Türkiye’nin Nisan 1987’de AB’ne tam üye olmak için başvuruda bulunmasından sonra ise Türkiye ile Yunanistan arasındaki ihtilaflı konular ve Kıbrıs konusu Türkiye – AB ilişkilerinin gündemine dahil edilmişlerdir. Fazla zaman geçmeden de Türkiye’nin AB üyeliğine ilişkin sürecin ilerleyebilmesinin siyasî şartları haline getirilmişlerdir.
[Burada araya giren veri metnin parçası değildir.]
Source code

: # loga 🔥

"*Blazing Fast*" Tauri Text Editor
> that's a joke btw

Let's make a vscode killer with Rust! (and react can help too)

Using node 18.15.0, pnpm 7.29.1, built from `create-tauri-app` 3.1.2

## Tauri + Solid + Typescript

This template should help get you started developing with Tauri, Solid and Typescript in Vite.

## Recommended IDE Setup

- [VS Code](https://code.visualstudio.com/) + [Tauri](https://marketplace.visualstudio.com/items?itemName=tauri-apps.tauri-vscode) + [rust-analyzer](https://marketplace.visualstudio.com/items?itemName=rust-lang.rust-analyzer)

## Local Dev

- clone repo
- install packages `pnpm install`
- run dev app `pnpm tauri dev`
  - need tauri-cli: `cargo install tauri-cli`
Bu durum da Rum – Yunan ortaklığının Kıbrıs sorunundaki stratejisinin uygulanmasına ilâve destek ve güç kazandırmıştır.

HRİSTOFYAS’IN İFŞAATI

Rum tarafında 2008 yılında Hristofyas’ın başkan seçilmesi nedense o zaman  KKTC’de, Türkiye’de ve uluslararası çevrelerde Kıbrıs sorunun çözüm yolunda ümit ve beklenti yaratmıştır.  Bu beklenti boşa çıkmış; Hristofyas ile Talât arasındaki müzakere süreci sonuç vermemiştir.
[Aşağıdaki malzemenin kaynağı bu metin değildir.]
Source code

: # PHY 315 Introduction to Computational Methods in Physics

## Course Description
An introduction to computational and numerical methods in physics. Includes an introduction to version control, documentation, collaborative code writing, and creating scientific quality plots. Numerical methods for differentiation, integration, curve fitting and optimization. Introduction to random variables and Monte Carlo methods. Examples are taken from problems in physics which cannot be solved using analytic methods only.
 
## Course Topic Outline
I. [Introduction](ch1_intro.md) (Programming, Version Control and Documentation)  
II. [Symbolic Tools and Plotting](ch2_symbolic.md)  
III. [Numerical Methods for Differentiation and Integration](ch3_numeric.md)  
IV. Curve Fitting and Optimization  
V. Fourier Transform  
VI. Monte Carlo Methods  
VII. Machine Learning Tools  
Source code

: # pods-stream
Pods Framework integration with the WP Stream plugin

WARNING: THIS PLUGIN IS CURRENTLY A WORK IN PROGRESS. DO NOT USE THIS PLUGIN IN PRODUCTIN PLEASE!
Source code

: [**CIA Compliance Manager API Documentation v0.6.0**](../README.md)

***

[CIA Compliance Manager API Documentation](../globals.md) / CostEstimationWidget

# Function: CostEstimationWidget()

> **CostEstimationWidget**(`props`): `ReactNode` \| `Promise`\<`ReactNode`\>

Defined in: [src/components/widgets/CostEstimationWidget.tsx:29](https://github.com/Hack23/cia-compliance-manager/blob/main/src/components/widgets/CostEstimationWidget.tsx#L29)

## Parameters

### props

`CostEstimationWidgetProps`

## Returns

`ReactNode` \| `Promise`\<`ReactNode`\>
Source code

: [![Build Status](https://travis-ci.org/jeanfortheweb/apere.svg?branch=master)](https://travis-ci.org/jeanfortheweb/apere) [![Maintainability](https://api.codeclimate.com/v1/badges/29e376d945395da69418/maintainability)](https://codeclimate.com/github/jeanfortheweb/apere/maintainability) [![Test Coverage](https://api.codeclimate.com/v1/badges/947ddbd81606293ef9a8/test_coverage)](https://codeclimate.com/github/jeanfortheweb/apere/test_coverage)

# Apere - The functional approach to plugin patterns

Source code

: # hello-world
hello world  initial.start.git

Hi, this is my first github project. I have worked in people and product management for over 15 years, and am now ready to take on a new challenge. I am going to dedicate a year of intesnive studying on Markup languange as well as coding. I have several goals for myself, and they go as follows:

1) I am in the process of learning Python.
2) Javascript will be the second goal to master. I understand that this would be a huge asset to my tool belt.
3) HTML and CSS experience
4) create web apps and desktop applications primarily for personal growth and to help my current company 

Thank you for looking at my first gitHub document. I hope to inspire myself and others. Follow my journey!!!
Hristofyas görev süresinin sonuna doğru yaptığı konuşmalarda “5 yıllık iktidarı boyunca KKTC’ye yönelik ambargoların yürürlükte kalması için mücadele ettiklerini” söylemiş; bunu başkanlık döneminin bir “başarısı” olarak  takdim etmiştir. “Yaptığımız en önemli iş, soruna yön veren tarafları KKTC’nin siyasi düzeyinin yükseltilmesinin bölünmeye neden olacağına ikna etmemiz ve çözüm umutlarını sürdürmemiz oldu” demiştir.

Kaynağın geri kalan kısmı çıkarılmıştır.